→ **Activity**: Every entry is to be transcribed as it stands. Images stay out.

(Data listing begins)

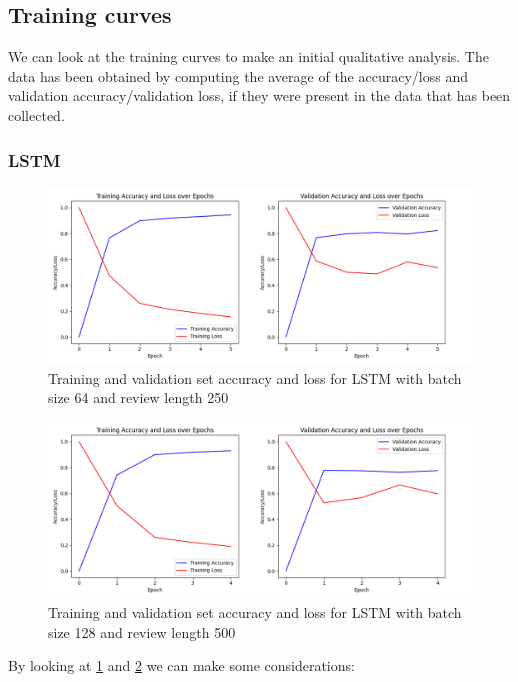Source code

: \documentclass{article}
\begin{document}
\subsection{Training curves}

We can look at the training curves to make an initial qualitative analysis.
The data has been obtained by computing the average of the accuracy/loss and validation accuracy/validation loss, if they were present in the data that has been collected.

\subsubsection{LSTM}

\begin{figure}[H]
  \centering
  \includegraphics[width=0.9\linewidth]{img/training_curves_lstm_64_250.png}
  \caption{Training and validation set accuracy and loss for LSTM with batch size 64 and review length 250}
  \label{fig:training_curves_lstm_64_250}
\end{figure}

\begin{figure}[H]
  \centering
  \includegraphics[width=0.9\linewidth]{img/training_curves_lstm_128_500.png}
  \caption{Training and validation set accuracy and loss for LSTM with batch size 128 and review length 500}
  \label{fig:training_curves_lstm_128_500}
\end{figure}

By looking at \ref{fig:training_curves_lstm_64_250} and \ref{fig:training_curves_lstm_128_500} we can make some considerations:
\end{document}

(Data listing ends)

→ **Output for this task**:
Source code

: \documentclass{article}
\begin{document}
\subsection{Training curves}

We can look at the training curves to make an initial qualitative analysis.
The data has been obtained by computing the average of the accuracy/loss and validation accuracy/validation loss, if they were present in the data that has been collected.

\subsubsection{LSTM}

\begin{figure}[H]
  \centering
  \includegraphics[width=0.9\linewidth]{img/training_curves_lstm_64_250.png}
  \caption{Training and validation set accuracy and loss for LSTM with batch size 64 and review length 250}
  \label{fig:training_curves_lstm_64_250}
\end{figure}

\begin{figure}[H]
  \centering
  \includegraphics[width=0.9\linewidth]{img/training_curves_lstm_128_500.png}
  \caption{Training and validation set accuracy and loss for LSTM with batch size 128 and review length 500}
  \label{fig:training_curves_lstm_128_500}
\end{figure}

By looking at \ref{fig:training_curves_lstm_64_250} and \ref{fig:training_curves_lstm_128_500} we can make some considerations:
\end{document}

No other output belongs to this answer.